While the combat implications of the exercise are obvious, the last time such an operation occurred in wartime was during the Korean War. Although the Marine Corps has a history of amphibious landings—from the shores of Tripoli to Iwo Jima and Inchon—fighting in Iraq and Afghanistan has drawn the Corps far from saltwater. Dawn Blitz is an attempt to reacquaint the service with beach landing. And while missile and defense capabilities make anchoring ships near shore dangerous, amphibious landings also have humanitarian roles.
“After the Haiti earthquake [in January 2010] none of the runways there was usable,” says 1st Lt. Rebecca Burgess. “How do you think we landed there? This is how.”
Amphibious landings can be used to rescue, resupply, aid, and evacuate personnel. In the event of a catastrophic earthquake in, say, California, major transportation thoroughfares would likely be damaged. Such a landing could be used to deploy first aid, firefighting and law enforcement personnel. But without practice, the maneuver would likely be unorganized and costly.
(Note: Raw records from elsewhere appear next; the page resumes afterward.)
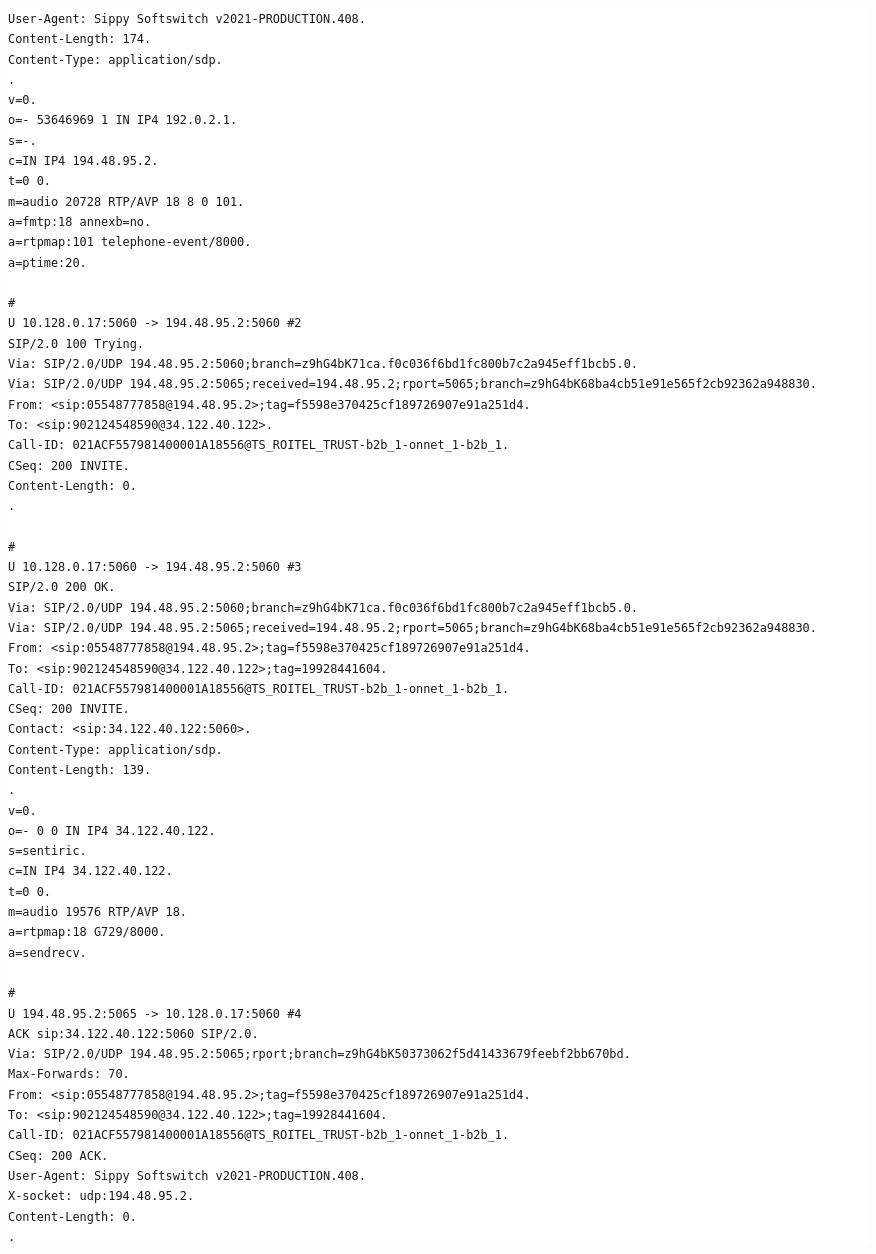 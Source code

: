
 ```log
User-Agent: Sippy Softswitch v2021-PRODUCTION.408.
Content-Length: 174.
Content-Type: application/sdp.
.
v=0.
o=- 53646969 1 IN IP4 192.0.2.1.
s=-.
c=IN IP4 194.48.95.2.
t=0 0.
m=audio 20728 RTP/AVP 18 8 0 101.
a=fmtp:18 annexb=no.
a=rtpmap:101 telephone-event/8000.
a=ptime:20.

#
U 10.128.0.17:5060 -> 194.48.95.2:5060 #2
SIP/2.0 100 Trying.
Via: SIP/2.0/UDP 194.48.95.2:5060;branch=z9hG4bK71ca.f0c036f6bd1fc800b7c2a945eff1bcb5.0.
Via: SIP/2.0/UDP 194.48.95.2:5065;received=194.48.95.2;rport=5065;branch=z9hG4bK68ba4cb51e91e565f2cb92362a948830.
From: <sip:05548777858@194.48.95.2>;tag=f5598e370425cf189726907e91a251d4.
To: <sip:902124548590@34.122.40.122>.
Call-ID: 021ACF557981400001A18556@TS_ROITEL_TRUST-b2b_1-onnet_1-b2b_1.
CSeq: 200 INVITE.
Content-Length: 0.
.

#
U 10.128.0.17:5060 -> 194.48.95.2:5060 #3
SIP/2.0 200 OK.
Via: SIP/2.0/UDP 194.48.95.2:5060;branch=z9hG4bK71ca.f0c036f6bd1fc800b7c2a945eff1bcb5.0.
Via: SIP/2.0/UDP 194.48.95.2:5065;received=194.48.95.2;rport=5065;branch=z9hG4bK68ba4cb51e91e565f2cb92362a948830.
From: <sip:05548777858@194.48.95.2>;tag=f5598e370425cf189726907e91a251d4.
To: <sip:902124548590@34.122.40.122>;tag=19928441604.
Call-ID: 021ACF557981400001A18556@TS_ROITEL_TRUST-b2b_1-onnet_1-b2b_1.
CSeq: 200 INVITE.
Contact: <sip:34.122.40.122:5060>.
Content-Type: application/sdp.
Content-Length: 139.
.
v=0.
o=- 0 0 IN IP4 34.122.40.122.
s=sentiric.
c=IN IP4 34.122.40.122.
t=0 0.
m=audio 19576 RTP/AVP 18.
a=rtpmap:18 G729/8000.
a=sendrecv.

#
U 194.48.95.2:5065 -> 10.128.0.17:5060 #4
ACK sip:34.122.40.122:5060 SIP/2.0.
Via: SIP/2.0/UDP 194.48.95.2:5065;rport;branch=z9hG4bK50373062f5d41433679feebf2bb670bd.
Max-Forwards: 70.
From: <sip:05548777858@194.48.95.2>;tag=f5598e370425cf189726907e91a251d4.
To: <sip:902124548590@34.122.40.122>;tag=19928441604.
Call-ID: 021ACF557981400001A18556@TS_ROITEL_TRUST-b2b_1-onnet_1-b2b_1.
CSeq: 200 ACK.
User-Agent: Sippy Softswitch v2021-PRODUCTION.408.
X-socket: udp:194.48.95.2.
Content-Length: 0.
.
```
Perhaps the biggest logistical lesson the modern military has learned came during the D-Day invasion of Normandy in 1944. During and after the beach landing, logistics were often as foggy as the weather. Soldiers that were supposed to be on the beach were shipped back to England; soldiers that were supposed to remain on ships were stranded on the beach. And as for the resupply chain, it suffered horribly.
Lt. Col. Frederick Godfrey, historian and brigade support battalion trainer at the Joint Multinational Readiness Center of Hohenfels, Germany, crunches the numbers: “At Omaha and Utah, the American beaches, only 6,614 of the planned 24,850 tons of cargo were discharged in the first three days, which is indicative of the difficulties the Americans experienced in beach resupply operations.”
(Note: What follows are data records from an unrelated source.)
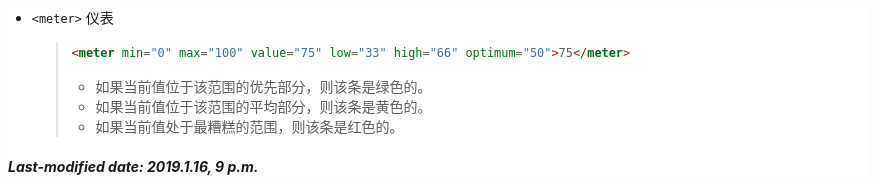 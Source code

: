   + `<meter>` 仪表

    >```html
    ><meter min="0" max="100" value="75" low="33" high="66" optimum="50">75</meter>
    >```
    >
    >- 如果当前值位于该范围的优先部分，则该条是绿色的。
    >- 如果当前值位于该范围的平均部分，则该条是黄色的。
    >- 如果当前值处于最糟糕的范围，则该条是红色的。

##### Last-modified date: 2019.1.16, 9 p.m. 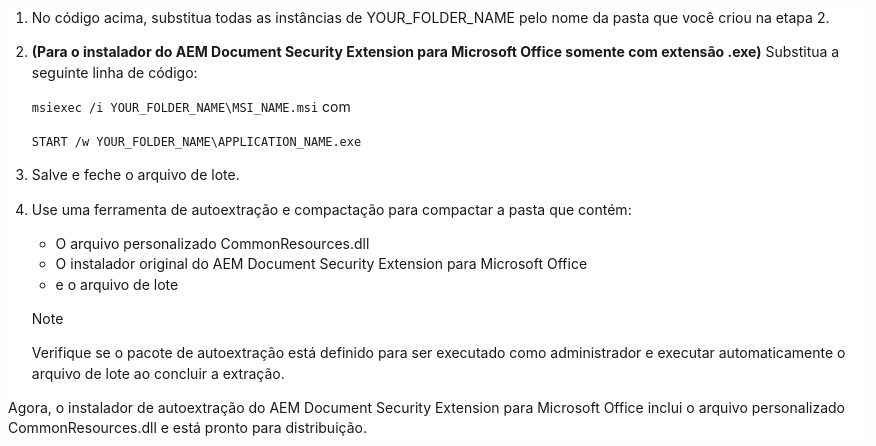 1. No código acima, substitua todas as instâncias de YOUR_FOLDER_NAME pelo nome da pasta que você criou na etapa 2.
1. **(Para o instalador do AEM Document Security Extension para Microsoft Office somente com extensão .exe)** Substitua a seguinte linha de código:

   `msiexec /i YOUR_FOLDER_NAME\MSI_NAME.msi`
com

   `START /w YOUR_FOLDER_NAME\APPLICATION_NAME.exe`

1. Salve e feche o arquivo de lote.
1. Use uma ferramenta de autoextração e compactação para compactar a pasta que contém:

   * O arquivo personalizado CommonResources.dll
   * O instalador original do AEM Document Security Extension para Microsoft Office
   * e o arquivo de lote

   >[!NOTE]
   >
   >Verifique se o pacote de autoextração está definido para ser executado como administrador e
   >executar automaticamente o arquivo de lote ao concluir a extração.

Agora, o instalador de autoextração do AEM Document Security Extension para Microsoft Office inclui o arquivo personalizado CommonResources.dll e está pronto para distribuição.
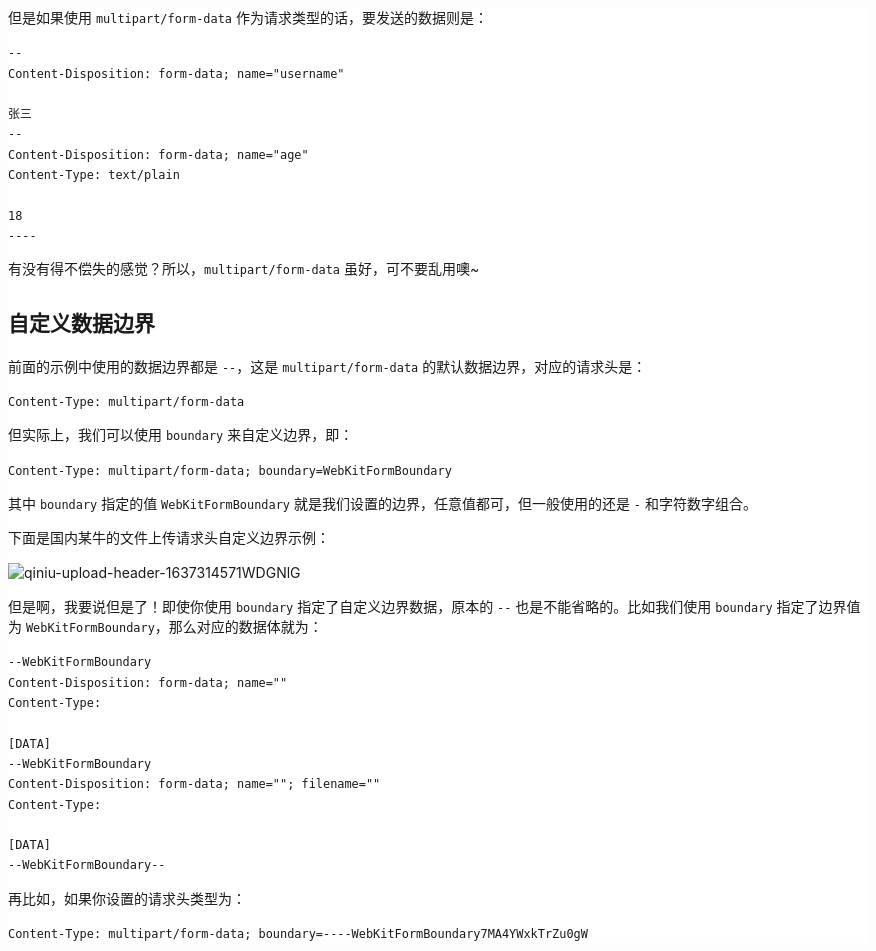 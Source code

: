 但是如果使用 `multipart/form-data` 作为请求类型的话，要发送的数据则是：

```
--
Content-Disposition: form-data; name="username"

张三
--
Content-Disposition: form-data; name="age"
Content-Type: text/plain

18
----
```

有没有得不偿失的感觉？所以，`multipart/form-data` 虽好，可不要乱用噢~

## 自定义数据边界

前面的示例中使用的数据边界都是 `--`，这是 `multipart/form-data` 的默认数据边界，对应的请求头是：

```
Content-Type: multipart/form-data
```

但实际上，我们可以使用 `boundary` 来自定义边界，即：

```
Content-Type: multipart/form-data; boundary=WebKitFormBoundary
```

其中 `boundary` 指定的值 `WebKitFormBoundary` 就是我们设置的边界，任意值都可，但一般使用的还是 `-` 和字符数字组合。

下面是国内某牛的文件上传请求头自定义边界示例：

![qiniu-upload-header-1637314571WDGNlG](http://protocol-media.knowledge.ituknown.cn/ContentType/multipart-form-data/qiniu-upload-header-1637314571WDGNlG.png)

但是啊，我要说但是了！即使你使用 `boundary` 指定了自定义边界数据，原本的 `--` 也是不能省略的。比如我们使用 `boundary` 指定了边界值为 `WebKitFormBoundary`，那么对应的数据体就为：

```
--WebKitFormBoundary
Content-Disposition: form-data; name=""
Content-Type:

[DATA]
--WebKitFormBoundary
Content-Disposition: form-data; name=""; filename=""
Content-Type:

[DATA]
--WebKitFormBoundary--
```

再比如，如果你设置的请求头类型为：

```
Content-Type: multipart/form-data; boundary=----WebKitFormBoundary7MA4YWxkTrZu0gW
```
That means that only about a quarter of the planned supplies successfully reached their destinations. And that’s bad news for warfighters. As the front moved inland and officers tried to rein in the chaos, soldiers tied red scarves around their legs to designate themselves as logistical officers. Dawn Blitz is designed, in part, to prevent such confusion.
The Marine Logistics Group, a detachment of about 50 men, landed the day before the AAVs and is here to secure the beach, set up communications, and clear the landing zone. They also confirm the successful arrival of each AAV by writing down the vehicle’s serial number and listing the men aboard it.
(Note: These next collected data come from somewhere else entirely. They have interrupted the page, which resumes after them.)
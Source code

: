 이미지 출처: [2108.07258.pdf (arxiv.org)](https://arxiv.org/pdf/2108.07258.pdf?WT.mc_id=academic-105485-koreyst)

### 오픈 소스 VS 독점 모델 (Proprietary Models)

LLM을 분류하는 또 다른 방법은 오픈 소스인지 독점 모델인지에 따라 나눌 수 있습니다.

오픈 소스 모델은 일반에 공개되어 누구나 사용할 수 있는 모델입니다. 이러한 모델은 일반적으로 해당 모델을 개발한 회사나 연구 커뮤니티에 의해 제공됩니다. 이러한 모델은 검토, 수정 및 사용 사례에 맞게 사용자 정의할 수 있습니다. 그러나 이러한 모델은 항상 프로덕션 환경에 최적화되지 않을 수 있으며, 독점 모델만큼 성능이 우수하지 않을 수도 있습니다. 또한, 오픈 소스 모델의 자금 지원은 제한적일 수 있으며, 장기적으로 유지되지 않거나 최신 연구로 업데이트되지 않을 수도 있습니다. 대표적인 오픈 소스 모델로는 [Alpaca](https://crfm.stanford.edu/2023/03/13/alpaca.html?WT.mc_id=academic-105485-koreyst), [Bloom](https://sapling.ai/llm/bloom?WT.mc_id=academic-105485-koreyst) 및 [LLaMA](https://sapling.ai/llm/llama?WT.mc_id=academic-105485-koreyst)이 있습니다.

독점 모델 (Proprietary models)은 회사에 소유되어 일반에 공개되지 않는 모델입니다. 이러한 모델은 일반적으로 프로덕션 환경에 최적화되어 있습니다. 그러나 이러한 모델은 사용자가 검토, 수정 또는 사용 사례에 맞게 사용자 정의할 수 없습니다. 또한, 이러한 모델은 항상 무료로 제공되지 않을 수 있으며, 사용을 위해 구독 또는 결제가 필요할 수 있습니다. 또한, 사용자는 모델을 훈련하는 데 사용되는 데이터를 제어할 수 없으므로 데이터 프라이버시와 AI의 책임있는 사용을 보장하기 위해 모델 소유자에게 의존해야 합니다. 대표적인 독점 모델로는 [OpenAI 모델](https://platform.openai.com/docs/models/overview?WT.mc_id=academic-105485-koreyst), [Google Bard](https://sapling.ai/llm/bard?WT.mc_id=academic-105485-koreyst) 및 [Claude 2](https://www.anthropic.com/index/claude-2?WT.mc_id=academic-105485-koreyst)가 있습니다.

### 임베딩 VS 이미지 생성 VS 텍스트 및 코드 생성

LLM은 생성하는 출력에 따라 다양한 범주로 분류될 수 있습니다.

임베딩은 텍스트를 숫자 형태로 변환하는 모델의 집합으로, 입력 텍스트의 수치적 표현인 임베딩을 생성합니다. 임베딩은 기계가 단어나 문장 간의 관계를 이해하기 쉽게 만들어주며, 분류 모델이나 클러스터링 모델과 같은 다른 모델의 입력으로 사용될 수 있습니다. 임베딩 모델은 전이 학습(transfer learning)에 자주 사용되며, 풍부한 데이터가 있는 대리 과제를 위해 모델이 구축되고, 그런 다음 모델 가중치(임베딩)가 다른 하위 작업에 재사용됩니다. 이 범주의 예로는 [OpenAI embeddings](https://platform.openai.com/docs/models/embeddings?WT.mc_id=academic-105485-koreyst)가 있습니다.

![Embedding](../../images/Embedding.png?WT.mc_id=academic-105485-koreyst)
“We’re here to make sure the landing goes according to plan,” says Cpl. Kyle Schultz. “We maintain accountability for everything—every soldier, every piece of equipment, everything. Without us, it would be a circus out here.”
Today on the beach, the red demarcation has remained, though swatches sewn on hats and pant legs of the MLG have replaced the scarves. (The red means Military Occupational Specialty and is not exclusively used for logistical detachments.) As the second and third waves of AAVs splash down on the beach, Shultz and the rest of the MLG closely monitor the ship-to-shore movements. A hovercraft, known as a LCAC (landing craft air cushion) beaches in a cloud of blowing sand, and leaves in a spray of saltwater. Helicopters relay back and forth from the Rushmore. The men in the AAVs communicate in chat-type interface. And all seems to go according to plan.
“There are so many moving parts,” says 1st Lt. Jeremy McLean, “so many aspects to this kind of exercise. It’s really good training for everybody and really hard to make all it happen smoothly. A lot of working together, that’s for sure.”